In an easterly direction, and about one mile distant from the fort, there was an enclosure containing about five acres, which was enclosed by a fence about eight feet high, made of redwood slabs about two inches in thickness, these being driven into the ground, while the tops were nailed firmly to girders extending from post to post, set about ten feet apart. Within the enclosure there was an orchard, consisting of apple, prune and cherry trees. Of these fifty of the first and nine of the last-named, moss-grown and gray with age, still remain, while it is said that all the old stock of German prunes in Cali- fornia came from seed produced there.
The Russians had a small settlement at a place now known as Russian Gulch, where they evidently grew wheat, for the remains of a warehouse are still to be seen.
There were several commanders who had charge of the Russian interests on the Pacific coast, but the names of all save the first, Alexander Koskoff, and the last, Rotscheff, have been lost to tradition.

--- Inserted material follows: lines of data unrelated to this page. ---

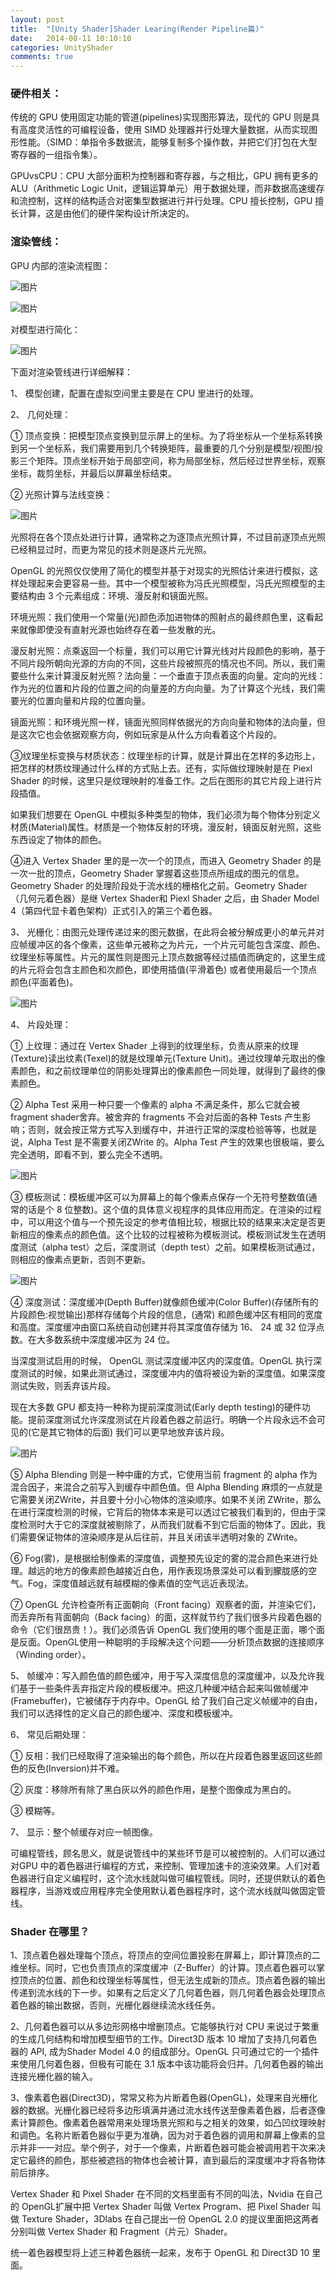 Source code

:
 ```yaml
---
layout: post
title:  "[Unity Shader]Shader Learing(Render Pipeline篇)"
date:   2014-08-11 10:10:10
categories: UnityShader
comments: true
---
```


### 硬件相关：
传统的 GPU 使用固定功能的管道(pipelines)实现图形算法，现代的 GPU 则是具有高度灵活性的可编程设备，使用 SIMD 处理器并行处理大量数据，从而实现图形性能。（SIMD：单指令多数据流，能够复制多个操作数，并把它们打包在大型寄存器的一组指令集）。

GPUvsCPU：CPU 大部分面积为控制器和寄存器，与之相比，GPU 拥有更多的 ALU（Arithmetic Logic Unit，逻辑运算单元）用于数据处理，而非数据高速缓存和流控制，这样的结构适合对密集型数据进行并行处理。CPU 擅长控制，GPU 擅长计算，这是由他们的硬件架构设计所决定的。

### 渲染管线：
GPU 内部的渲染流程图：

![图片](http://owk5gjdrg.bkt.clouddn.com/0038Shader%20Learing%28Render%20Pipeline%E7%AF%87%29.png)

![图片](http://owk5gjdrg.bkt.clouddn.com/0039Shader%20Learing%28Render%20Pipeline%E7%AF%87%29.png)

对模型进行简化：

![图片](http://owk5gjdrg.bkt.clouddn.com/0040Shader%20Learing%28Render%20Pipeline%E7%AF%87%29.png)

下面对渲染管线进行详细解释：

1、 模型创建，配置在虚拟空间里主要是在 CPU 里进行的处理。

2、 几何处理：

① 顶点变换：把模型顶点变换到显示屏上的坐标。为了将坐标从一个坐标系转换到另一个坐标系，我们需要用到几个转换矩阵，最重要的几个分别是模型/视图/投影三个矩阵。顶点坐标开始于局部空间，称为局部坐标，然后经过世界坐标，观察坐标，裁剪坐标，并最后以屏幕坐标结束。

② 光照计算与法线变换：

![图片](http://owk5gjdrg.bkt.clouddn.com/0041Shader%20Learing%28Render%20Pipeline%E7%AF%87%29.png)

光照将在各个顶点处进行计算，通常称之为逐顶点光照计算，不过目前逐顶点光照已经稍显过时，而更为常见的技术则是逐片元光照。

OpenGL 的光照仅仅使用了简化的模型并基于对现实的光照估计来进行模拟，这样处理起来会更容易一些。其中一个模型被称为冯氏光照模型，冯氏光照模型的主要结构由 3 个元素组成：环境、漫反射和镜面光照。

环境光照：我们使用一个常量(光)颜色添加进物体的照射点的最终颜色里，这看起来就像即使没有直射光源也始终存在着一些发散的光。

漫反射光照：点乘返回一个标量，我们可以用它计算光线对片段颜色的影响，基于不同片段所朝向光源的方向的不同，这些片段被照亮的情况也不同。所以，我们需要些什么来计算漫反射光照？法向量：一个垂直于顶点表面的向量。定向的光线：作为光的位置和片段的位置之间的向量差的方向向量。为了计算这个光线，我们需要光的位置向量和片段的位置向量。

镜面光照：和环境光照一样，镜面光照同样依据光的方向向量和物体的法向量，但是这次它也会依据观察方向，例如玩家是从什么方向看着这个片段的。

③纹理坐标变换与材质状态：纹理坐标的计算，就是计算出在怎样的多边形上，把怎样的材质纹理通过什么样的方式贴上去。还有，实际做纹理映射是在 Piexl Shader 的时候，这里只是纹理映射的准备工作。之后在图形的其它片段上进行片段插值。

如果我们想要在 OpenGL 中模拟多种类型的物体，我们必须为每个物体分别定义材质(Material)属性。材质是一个物体反射的环境，漫反射，镜面反射光照，这些东西设定了物体的颜色。

④进入 Vertex Shader 里的是一次一个的顶点，而进入 Geometry Shader 的是一次一批的顶点，Geometry Shader 掌握着这些顶点所组成的图元的信息。Geometry Shader 的处理阶段处于流水线的栅格化之前。Geometry Shader （几何元着色器）是继 Vertex Shader和 Piexl Shader 之后，由 Shader Model 4（第四代显卡着色架构）正式引入的第三个着色器。

3、 光栅化：由图元处理传递过来的图元数据，在此将会被分解成更小的单元并对应帧缓冲区的各个像素，这些单元被称之为片元，一个片元可能包含深度、颜色、纹理坐标等属性。片元的属性则是图元上顶点数据等经过插值而确定的，这里生成的片元将会包含主颜色和次颜色，即使用插值(平滑着色) 或者使用最后一个顶点颜色(平面着色)。

![图片](http://owk5gjdrg.bkt.clouddn.com/0042Shader%20Learing%28Render%20Pipeline%E7%AF%87%29.png)

4、 片段处理：

① 上纹理：通过在 Vertex Shader 上得到的纹理坐标，负责从原来的纹理(Texture)读出纹素(Texel)的就是纹理单元(Texture Unit)。通过纹理单元取出的像素颜色，和之前纹理单位的阴影处理算出的像素颜色一同处理，就得到了最终的像素颜色。

② Alpha Test 采用一种只要一个像素的 alpha 不满足条件，那么它就会被 fragment shader舍弃。被舍弃的 fragments 不会对后面的各种 Tests 产生影响；否则，就会按正常方式写入到缓存中，并进行正常的深度检验等等，也就是说，Alpha Test 是不需要关闭ZWrite 的。Alpha Test 产生的效果也很极端，要么完全透明，即看不到，要么完全不透明。

![图片](http://owk5gjdrg.bkt.clouddn.com/0043Shader%20Learing%28Render%20Pipeline%E7%AF%87%29.png)

③ 模板测试：模板缓冲区可以为屏幕上的每个像素点保存一个无符号整数值(通常的话是个 8 位整数)。这个值的具体意义视程序的具体应用而定。在渲染的过程中，可以用这个值与一个预先设定的参考值相比较，根据比较的结果来决定是否更新相应的像素点的颜色值。这个比较的过程被称为模板测试。模板测试发生在透明度测试（alpha test）之后，深度测试（depth test）之前。如果模板测试通过，则相应的像素点更新，否则不更新。

![图片](http://owk5gjdrg.bkt.clouddn.com/0044Shader%20Learing%28Render%20Pipeline%E7%AF%87%29.png)

④ 深度测试：深度缓冲(Depth Buffer)就像颜色缓冲(Color Buffer)(存储所有的片段颜色:视觉输出)那样存储每个片段的信息，(通常) 和颜色缓冲区有相同的宽度和高度。深度缓冲由窗口系统自动创建并将其深度值存储为 16、 24 或 32 位浮点数。在大多数系统中深度缓冲区为 24 位。

当深度测试启用的时候， OpenGL 测试深度缓冲区内的深度值。OpenGL 执行深度测试的时候，如果此测试通过，深度缓冲内的值将被设为新的深度值。如果深度测试失败，则丢弃该片段。

现在大多数 GPU 都支持一种称为提前深度测试(Early depth testing)的硬件功能。提前深度测试允许深度测试在片段着色器之前运行。明确一个片段永远不会可见的(它是其它物体的后面) 我们可以更早地放弃该片段。

![图片](http://owk5gjdrg.bkt.clouddn.com/0045Shader%20Learing%28Render%20Pipeline%E7%AF%87%29.png)

⑤ Alpha Blending 则是一种中庸的方式，它使用当前 fragment 的 alpha 作为混合因子，来混合之前写入到缓存中颜色值。但 Alpha Blending 麻烦的一点就是它需要关闭ZWrite，并且要十分小心物体的渲染顺序。如果不关闭 ZWrite，那么在进行深度检测的时候，它背后的物体本来是可以透过它被我们看到的，但由于深度检测时大于它的深度就被剔除了，从而我们就看不到它后面的物体了。因此，我们需要保证物体的渲染顺序是从后往前，并且关闭该半透明对象的 ZWrite。

⑥ Fog(雾)，是根据绘制像素的深度值，调整预先设定的雾的混合颜色来进行处理。越远的地方的像素颜色越接近白色，用作表现场景深处可以看到朦胧感的空气。Fog，深度值越远就有越模糊的像素值的空气远近表现法。

⑦ OpenGL 允许检查所有正面朝向（Front facing）观察者的面，并渲染它们，而丢弃所有背面朝向（Back facing）的面，这样就节约了我们很多片段着色器的命令（它们很昂贵！）。我们必须告诉 OpenGL 我们使用的哪个面是正面，哪个面是反面。OpenGL使用一种聪明的手段解决这个问题——分析顶点数据的连接顺序（Winding order）。

5、 帧缓冲：写入颜色值的颜色缓冲，用于写入深度信息的深度缓冲，以及允许我们基于一些条件丢弃指定片段的模板缓冲。把这几种缓冲结合起来叫做帧缓冲(Framebuffer)，它被储存于内存中。OpenGL 给了我们自己定义帧缓冲的自由，我们可以选择性的定义自己的颜色缓冲、深度和模板缓冲。

6、 常见后期处理：

① 反相：我们已经取得了渲染输出的每个颜色，所以在片段着色器里返回这些颜色的反色(Inversion)并不难。

② 灰度：移除所有除了黑白灰以外的颜色作用，是整个图像成为黑白的。

③ 模糊等。

7、 显示：整个帧缓存对应一帧图像。

可编程管线，顾名思义，就是说管线中的某些环节是可以被控制的。人们可以通过对GPU 中的着色器进行编程的方式，来控制、管理加速卡的渲染效果。人们对着色器进行自定义编程时，这个流水线就叫做可编程管线。同时，还提供默认的着色器程序，当游戏或应用程序完全使用默认着色器程序时，这个流水线就叫做固定管线。

### Shader 在哪里？
1、顶点着色器处理每个顶点，将顶点的空间位置投影在屏幕上，即计算顶点的二维坐标。同时，它也负责顶点的深度缓冲（Z-Buffer）的计算。顶点着色器可以掌控顶点的位置、颜色和纹理坐标等属性，但无法生成新的顶点。顶点着色器的输出传递到流水线的下一步。如果有之后定义了几何着色器，则几何着色器会处理顶点着色器的输出数据，否则，光栅化器继续流水线任务。

2、几何着色器可以从多边形网格中增删顶点。它能够执行对 CPU 来说过于繁重的生成几何结构和增加模型细节的工作。Direct3D 版本 10 增加了支持几何着色器的 API, 成为Shader Model 4.0 的组成部分。OpenGL 只可通过它的一个插件来使用几何着色器，但极有可能在 3.1 版本中该功能将会归并。几何着色器的输出连接光栅化器的输入。

3、像素着色器(Direct3D)，常常又称为片断着色器(OpenGL)，处理来自光栅化器的数据。光栅化器已经将多边形填满并通过流水线传送至像素着色器，后者逐像素计算颜色。像素着色器常用来处理场景光照和与之相关的效果，如凸凹纹理映射和调色。名称片断着色器似乎更为准确，因为对于着色器的调用和屏幕上像素的显示并非一一对应。举个例子，对于一个像素，片断着色器可能会被调用若干次来决定它最终的颜色，那些被遮挡的物体也会被计算，直到最后的深度缓冲才将各物体前后排序。

Vertex Shader 和 Pixel Shader 在不同的文档里面有不同的叫法，Nvidia 在自己的 OpenGL扩展中把 Vertex Shader 叫做 Vertex Program、把 Pixel Shader 叫做 Texture Shader，3Dlabs 在自己提出一份 OpenGL 2.0 的提议里面把这两者分别叫做 Vertex Shader 和 Fragment（片元）Shader。

统一着色器模型将上述三种着色器统一起来，发布于 OpenGL 和 Direct3D 10 里面。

General William T. Sherman relates a pleasing incident in his "Memoirs," which is called to mind by the mention of the name of Rotscheff : While lying at anchor in a Mediterranean port, the vessel on which Sherman was traveling was visited by the officers of a Russian naval vessel. During the exchange of courtesies and in the course of conversation, one of the Russian officers took occasion to remark to Sher- man that he was an American by birth, having been born in the Russian col- ony in California, and that he was the son of one of the Colonial rulers. He was doubtless the son of Rotscheff and his beautiful bride, the Princess de Gargarin, in whose honor Mount St. Helena was named. The beauty of this lady excited so ardent a passion in the breast of Solano, chief of the Indians in that part of the country, that he formed a plan to capture, by force or strategy, the object of his love, and he might have succeeded had his design not been frustrated by General M. G. Vallejo.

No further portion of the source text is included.